'''

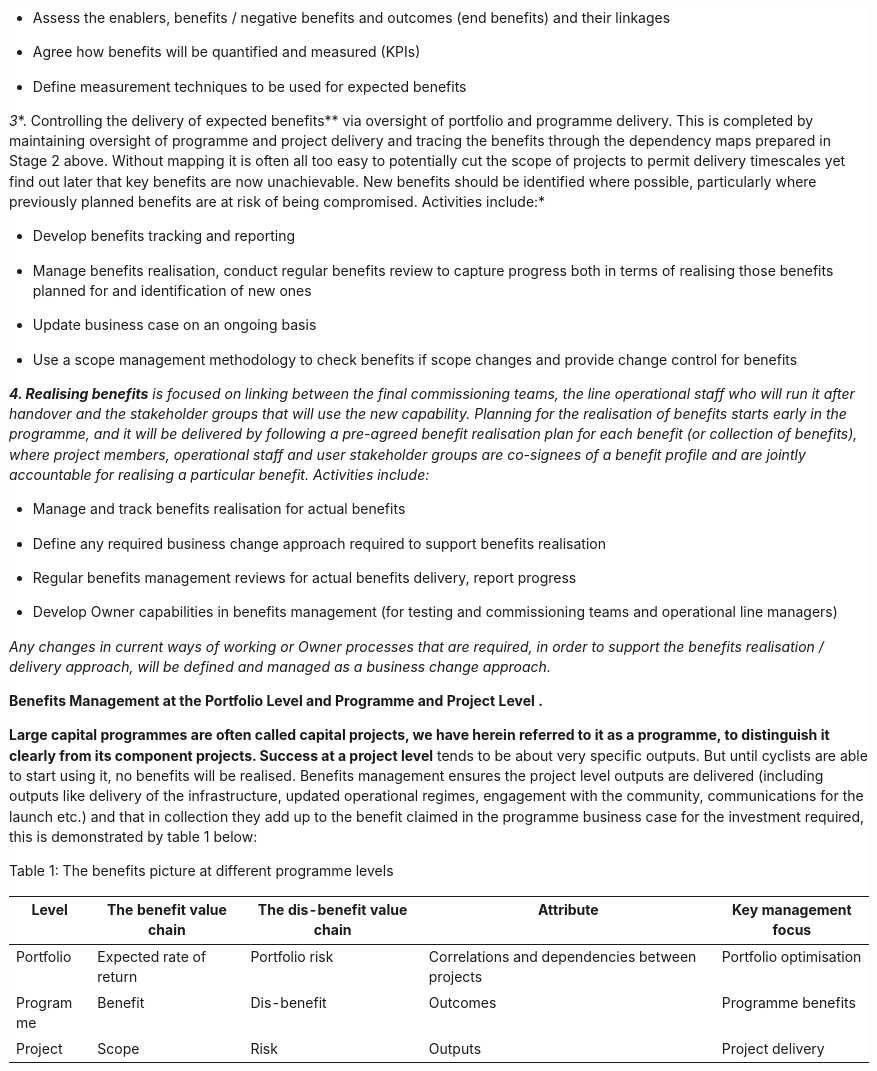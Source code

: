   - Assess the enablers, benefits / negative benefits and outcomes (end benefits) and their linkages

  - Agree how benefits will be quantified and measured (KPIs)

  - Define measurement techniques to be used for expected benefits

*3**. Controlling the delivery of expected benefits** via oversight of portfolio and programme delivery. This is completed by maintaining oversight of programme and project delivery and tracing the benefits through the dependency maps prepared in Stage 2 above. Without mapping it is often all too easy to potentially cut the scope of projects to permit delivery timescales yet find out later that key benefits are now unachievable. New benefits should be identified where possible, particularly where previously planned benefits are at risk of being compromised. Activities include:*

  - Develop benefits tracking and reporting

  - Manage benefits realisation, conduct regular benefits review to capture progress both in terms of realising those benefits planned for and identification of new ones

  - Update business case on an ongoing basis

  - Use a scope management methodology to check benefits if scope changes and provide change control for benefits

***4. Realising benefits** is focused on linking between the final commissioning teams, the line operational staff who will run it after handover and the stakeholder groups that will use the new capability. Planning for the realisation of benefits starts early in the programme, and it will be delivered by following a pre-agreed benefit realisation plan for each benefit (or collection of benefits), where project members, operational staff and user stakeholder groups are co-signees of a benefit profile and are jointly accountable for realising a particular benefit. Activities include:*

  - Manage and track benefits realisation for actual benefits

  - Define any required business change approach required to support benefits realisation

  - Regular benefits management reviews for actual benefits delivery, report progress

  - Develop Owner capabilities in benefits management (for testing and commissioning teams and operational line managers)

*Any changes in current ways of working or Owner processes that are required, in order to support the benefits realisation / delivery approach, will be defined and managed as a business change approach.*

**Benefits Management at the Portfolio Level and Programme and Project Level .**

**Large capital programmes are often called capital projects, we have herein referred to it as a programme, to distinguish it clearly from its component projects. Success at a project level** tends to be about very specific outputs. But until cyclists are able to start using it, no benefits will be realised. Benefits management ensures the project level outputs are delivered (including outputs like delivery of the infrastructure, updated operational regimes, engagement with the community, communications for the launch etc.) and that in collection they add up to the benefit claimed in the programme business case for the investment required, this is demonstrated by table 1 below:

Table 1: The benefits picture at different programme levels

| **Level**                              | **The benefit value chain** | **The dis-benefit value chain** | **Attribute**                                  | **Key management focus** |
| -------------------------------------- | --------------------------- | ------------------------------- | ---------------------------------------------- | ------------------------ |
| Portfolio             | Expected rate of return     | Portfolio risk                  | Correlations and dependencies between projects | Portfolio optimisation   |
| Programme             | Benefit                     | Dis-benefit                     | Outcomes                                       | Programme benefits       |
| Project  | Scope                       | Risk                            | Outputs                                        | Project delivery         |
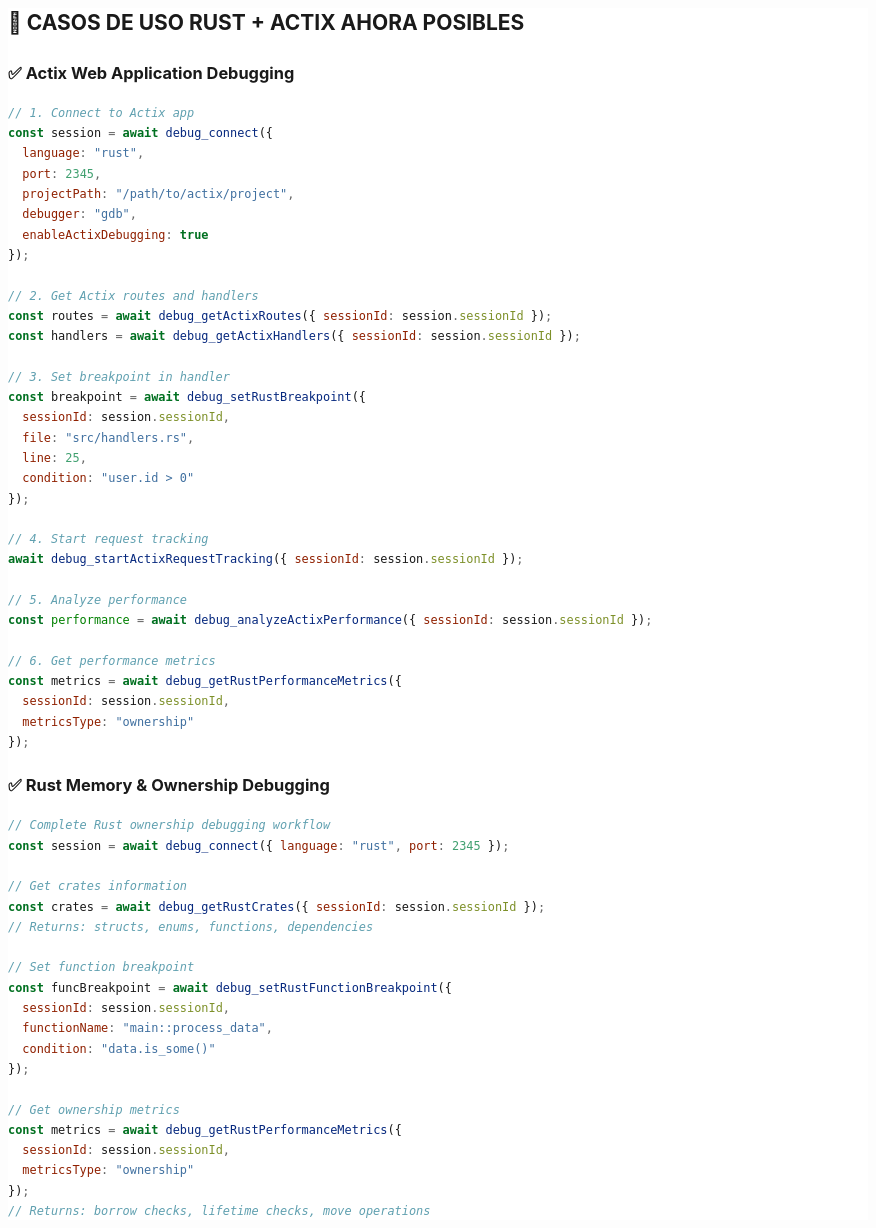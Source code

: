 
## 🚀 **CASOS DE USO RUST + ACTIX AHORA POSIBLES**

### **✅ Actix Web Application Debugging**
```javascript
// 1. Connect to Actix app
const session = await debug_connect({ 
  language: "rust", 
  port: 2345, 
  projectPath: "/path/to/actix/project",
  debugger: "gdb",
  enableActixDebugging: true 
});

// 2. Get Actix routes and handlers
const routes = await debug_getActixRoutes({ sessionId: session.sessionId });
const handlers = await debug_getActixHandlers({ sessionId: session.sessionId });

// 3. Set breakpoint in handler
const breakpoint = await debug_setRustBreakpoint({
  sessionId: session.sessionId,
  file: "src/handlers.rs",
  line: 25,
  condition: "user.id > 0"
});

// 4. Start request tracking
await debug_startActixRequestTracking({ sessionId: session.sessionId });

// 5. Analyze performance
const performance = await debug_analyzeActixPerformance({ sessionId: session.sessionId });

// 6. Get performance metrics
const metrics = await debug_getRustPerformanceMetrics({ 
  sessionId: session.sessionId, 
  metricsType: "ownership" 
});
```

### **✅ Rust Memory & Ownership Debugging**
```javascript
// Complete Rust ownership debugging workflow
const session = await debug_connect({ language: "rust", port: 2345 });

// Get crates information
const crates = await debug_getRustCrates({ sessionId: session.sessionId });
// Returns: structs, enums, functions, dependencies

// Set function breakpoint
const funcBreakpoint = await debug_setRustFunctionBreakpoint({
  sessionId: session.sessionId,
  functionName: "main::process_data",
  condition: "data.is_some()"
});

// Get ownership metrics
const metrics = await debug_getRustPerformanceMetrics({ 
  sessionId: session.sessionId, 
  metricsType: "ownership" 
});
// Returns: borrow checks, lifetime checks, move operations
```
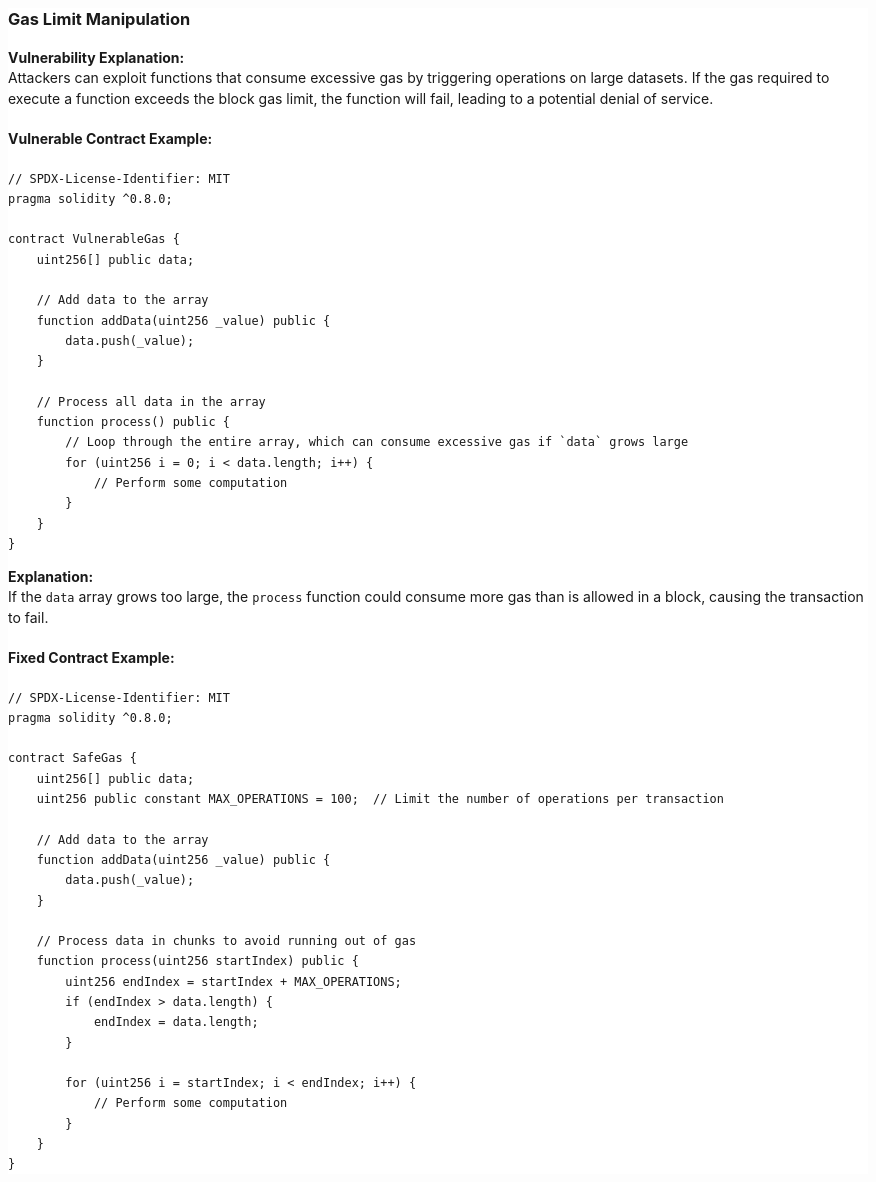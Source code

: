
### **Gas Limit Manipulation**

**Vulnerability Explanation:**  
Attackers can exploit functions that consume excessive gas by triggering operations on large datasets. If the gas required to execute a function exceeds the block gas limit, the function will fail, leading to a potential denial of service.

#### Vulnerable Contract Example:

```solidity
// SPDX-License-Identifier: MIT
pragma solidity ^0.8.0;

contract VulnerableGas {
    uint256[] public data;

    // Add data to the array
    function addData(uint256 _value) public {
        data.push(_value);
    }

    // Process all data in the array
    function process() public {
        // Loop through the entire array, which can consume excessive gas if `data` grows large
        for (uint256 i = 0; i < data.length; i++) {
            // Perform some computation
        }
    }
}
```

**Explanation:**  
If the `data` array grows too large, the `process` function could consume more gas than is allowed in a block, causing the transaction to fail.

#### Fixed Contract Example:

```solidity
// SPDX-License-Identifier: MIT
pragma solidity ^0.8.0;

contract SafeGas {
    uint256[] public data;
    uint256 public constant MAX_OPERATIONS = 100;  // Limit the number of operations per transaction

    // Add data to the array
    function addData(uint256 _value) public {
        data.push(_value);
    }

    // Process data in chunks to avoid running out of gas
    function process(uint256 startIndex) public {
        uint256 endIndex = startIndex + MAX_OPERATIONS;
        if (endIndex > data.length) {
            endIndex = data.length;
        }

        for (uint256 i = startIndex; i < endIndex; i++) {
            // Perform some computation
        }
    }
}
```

'''

• Task requirements: If a line in the entries above has the word "case", copy it.

• Task answer:
  - Update business case on an ongoing basis
**Large capital programmes are often called capital projects, we have herein referred to it as a programme, to distinguish it clearly from its component projects. Success at a project level** tends to be about very specific outputs. But until cyclists are able to start using it, no benefits will be realised. Benefits management ensures the project level outputs are delivered (including outputs like delivery of the infrastructure, updated operational regimes, engagement with the community, communications for the launch etc.) and that in collection they add up to the benefit claimed in the programme business case for the investment required, this is demonstrated by table 1 below:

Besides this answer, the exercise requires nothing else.